Ava Vidal: It is time for the Civil Rights Movement to hit the football pitch

 

So the trial is over. John Terry has been found innocent. It was agreed by all, including Terry himself, that he called Anton Ferdinand a black c**t - but the magistrate held that we couldn’t be sure how he meant it. OK then.

Looking away from Terry, the ugly issue of racism is one that keeps raising its head when we speak about the beautiful game. And it is a very divisive issue amongst fans, players and footballing authorities. Nobody is united on how to deal with it.
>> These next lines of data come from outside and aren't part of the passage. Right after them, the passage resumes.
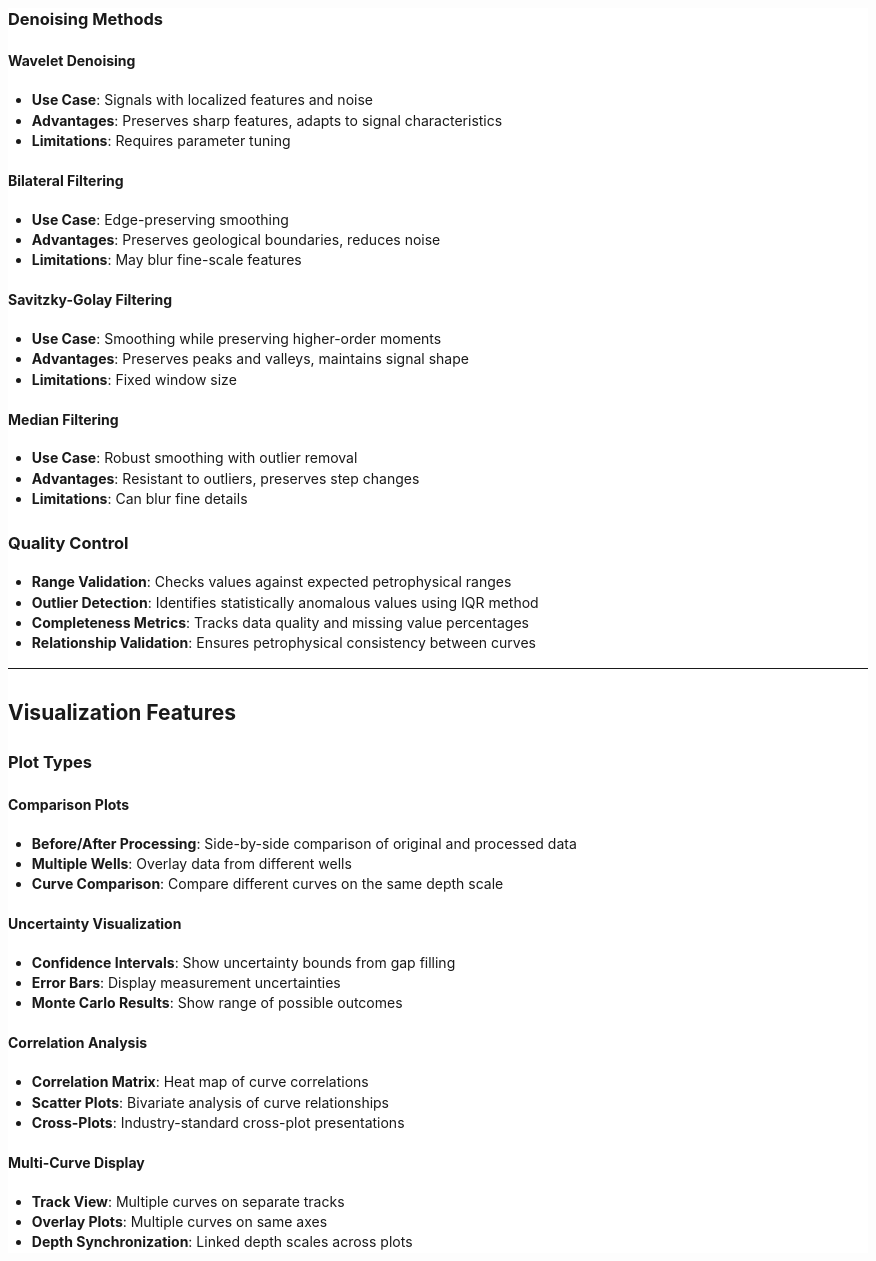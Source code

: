 ### Denoising Methods

#### Wavelet Denoising
- **Use Case**: Signals with localized features and noise
- **Advantages**: Preserves sharp features, adapts to signal characteristics
- **Limitations**: Requires parameter tuning

#### Bilateral Filtering
- **Use Case**: Edge-preserving smoothing
- **Advantages**: Preserves geological boundaries, reduces noise
- **Limitations**: May blur fine-scale features

#### Savitzky-Golay Filtering
- **Use Case**: Smoothing while preserving higher-order moments
- **Advantages**: Preserves peaks and valleys, maintains signal shape
- **Limitations**: Fixed window size

#### Median Filtering
- **Use Case**: Robust smoothing with outlier removal
- **Advantages**: Resistant to outliers, preserves step changes
- **Limitations**: Can blur fine details

### Quality Control
- **Range Validation**: Checks values against expected petrophysical ranges
- **Outlier Detection**: Identifies statistically anomalous values using IQR method
- **Completeness Metrics**: Tracks data quality and missing value percentages
- **Relationship Validation**: Ensures petrophysical consistency between curves

---

## Visualization Features

### Plot Types

#### Comparison Plots
- **Before/After Processing**: Side-by-side comparison of original and processed data
- **Multiple Wells**: Overlay data from different wells
- **Curve Comparison**: Compare different curves on the same depth scale

#### Uncertainty Visualization
- **Confidence Intervals**: Show uncertainty bounds from gap filling
- **Error Bars**: Display measurement uncertainties
- **Monte Carlo Results**: Show range of possible outcomes

#### Correlation Analysis
- **Correlation Matrix**: Heat map of curve correlations
- **Scatter Plots**: Bivariate analysis of curve relationships
- **Cross-Plots**: Industry-standard cross-plot presentations

#### Multi-Curve Display
- **Track View**: Multiple curves on separate tracks
- **Overlay Plots**: Multiple curves on same axes
- **Depth Synchronization**: Linked depth scales across plots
Seb Blatter caused outrage last year when he advised victims of racism to just shake hands with their abusers at the end of the game. “Why do we have to talk about racism? Leave it out of football! It’s just a game!” is what is often said to those that complain about it. Though I notice this is directed always to the victims and never to the perpetrators.

Recently Sol Campbell advised black and Asian football fans not to travel to watch any Euro 2012 games because of the chance that they may be victims of racial attacks that may result in serious injury or even death. Many including the family of Arsenal player Theo Walcott took his advice and stayed away.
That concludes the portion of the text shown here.